I was at the event that Nate Anderson describes in this Ars piece. I have held back from writing about it because I just found the experience intensely frustrating. It was a great event, don’t get me wrong, but Steve Metalitz’s participation, as Anderson accurately describes, was just infuriating. He would contend, by turns, that ACTA won’t change the contours of US copyright law but that secrecy was necessary to keep trading partners at the table.
Do you see the problem here? If the effect of ACTA will be innocuous, then why would sharing details disrupt negotiations? If transparency might cause some parties to walk, then how can the terms being discussed be innocuous? Even more mind boggling is why we would need the controversial Internet chapter if it wouldn’t actually change anything.
Steve did concede once or twice that there are “exceptions” to what he sees as the normative enforcement rules. In that context, he most notoriously repeated the old saw about Canada essentially being a haven for copyright pirates.

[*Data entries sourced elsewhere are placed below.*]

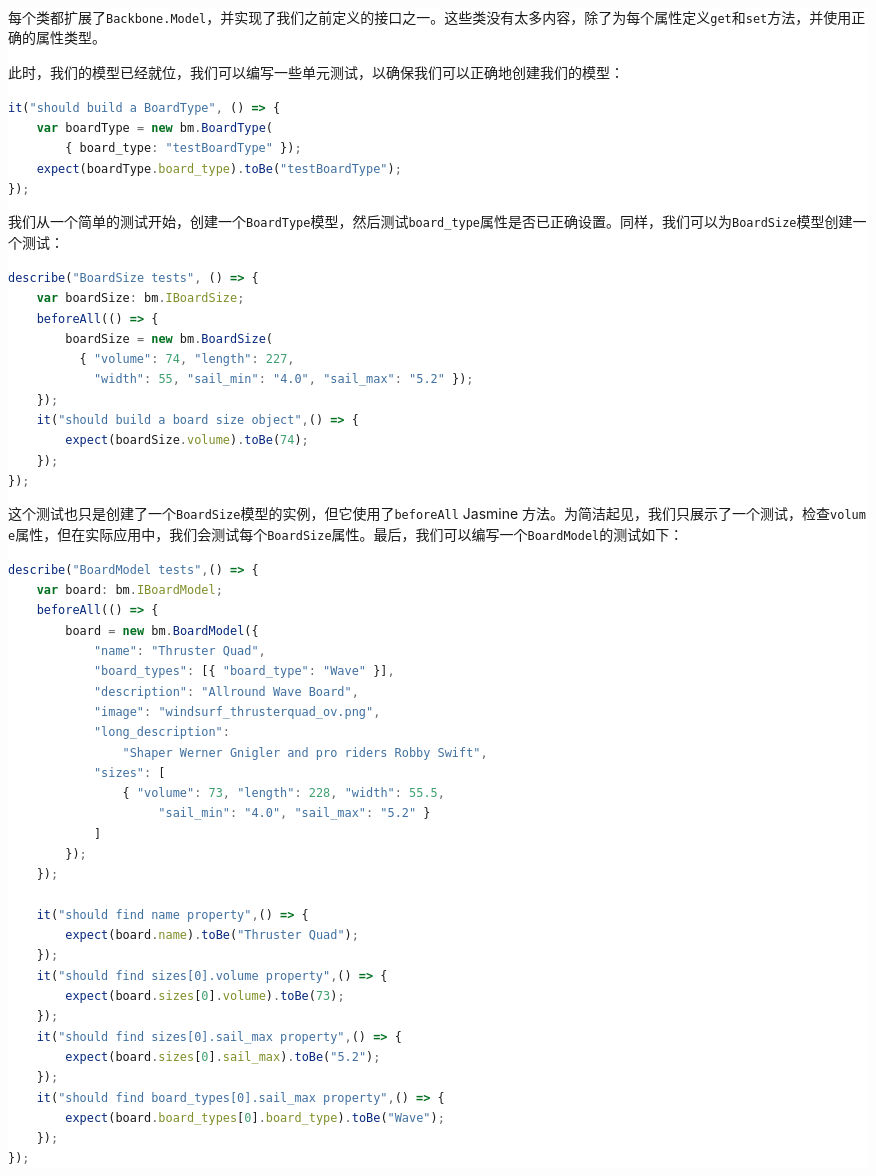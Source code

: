 每个类都扩展了`Backbone.Model`，并实现了我们之前定义的接口之一。这些类没有太多内容，除了为每个属性定义`get`和`set`方法，并使用正确的属性类型。

此时，我们的模型已经就位，我们可以编写一些单元测试，以确保我们可以正确地创建我们的模型：

```ts
it("should build a BoardType", () => {
    var boardType = new bm.BoardType(
        { board_type: "testBoardType" });
    expect(boardType.board_type).toBe("testBoardType");
});
```

我们从一个简单的测试开始，创建一个`BoardType`模型，然后测试`board_type`属性是否已正确设置。同样，我们可以为`BoardSize`模型创建一个测试：

```ts
describe("BoardSize tests", () => {
    var boardSize: bm.IBoardSize;
    beforeAll(() => {
        boardSize = new bm.BoardSize(
          { "volume": 74, "length": 227,
            "width": 55, "sail_min": "4.0", "sail_max": "5.2" });
    });
    it("should build a board size object",() => {
        expect(boardSize.volume).toBe(74);
    });
});
```

这个测试也只是创建了一个`BoardSize`模型的实例，但它使用了`beforeAll` Jasmine 方法。为简洁起见，我们只展示了一个测试，检查`volume`属性，但在实际应用中，我们会测试每个`BoardSize`属性。最后，我们可以编写一个`BoardModel`的测试如下：

```ts
describe("BoardModel tests",() => {
    var board: bm.IBoardModel;
    beforeAll(() => {
        board = new bm.BoardModel({
            "name": "Thruster Quad",
            "board_types": [{ "board_type": "Wave" }],
            "description": "Allround Wave Board",
            "image": "windsurf_thrusterquad_ov.png",
            "long_description": 
                "Shaper Werner Gnigler and pro riders Robby Swift",
            "sizes": [
                { "volume": 73, "length": 228, "width": 55.5,
                     "sail_min": "4.0", "sail_max": "5.2" }
            ]
        });
    });

    it("should find name property",() => {
        expect(board.name).toBe("Thruster Quad");
    });
    it("should find sizes[0].volume property",() => {
        expect(board.sizes[0].volume).toBe(73);
    });
    it("should find sizes[0].sail_max property",() => {
        expect(board.sizes[0].sail_max).toBe("5.2");
    });
    it("should find board_types[0].sail_max property",() => {
        expect(board.board_types[0].board_type).toBe("Wave");
    });
});
```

I get that ACTA is more than just the Internet chapter and that the other portions of it are probably rightly kept at least somewhat under wraps. But why not disclose at least that one chapter to allow for clearer public discourse? The negotiators involved are unused to the public having an interest in copyright but hasn’t the opening up of WIPO taught them anything? Another alternative that would resolve the controversy almost entirely overnight would be to simply drop the problematic internet provisions and pursue them orthogonally, out in the open, through WIPO. Sadly, I am not optimistic either of these will actually happen.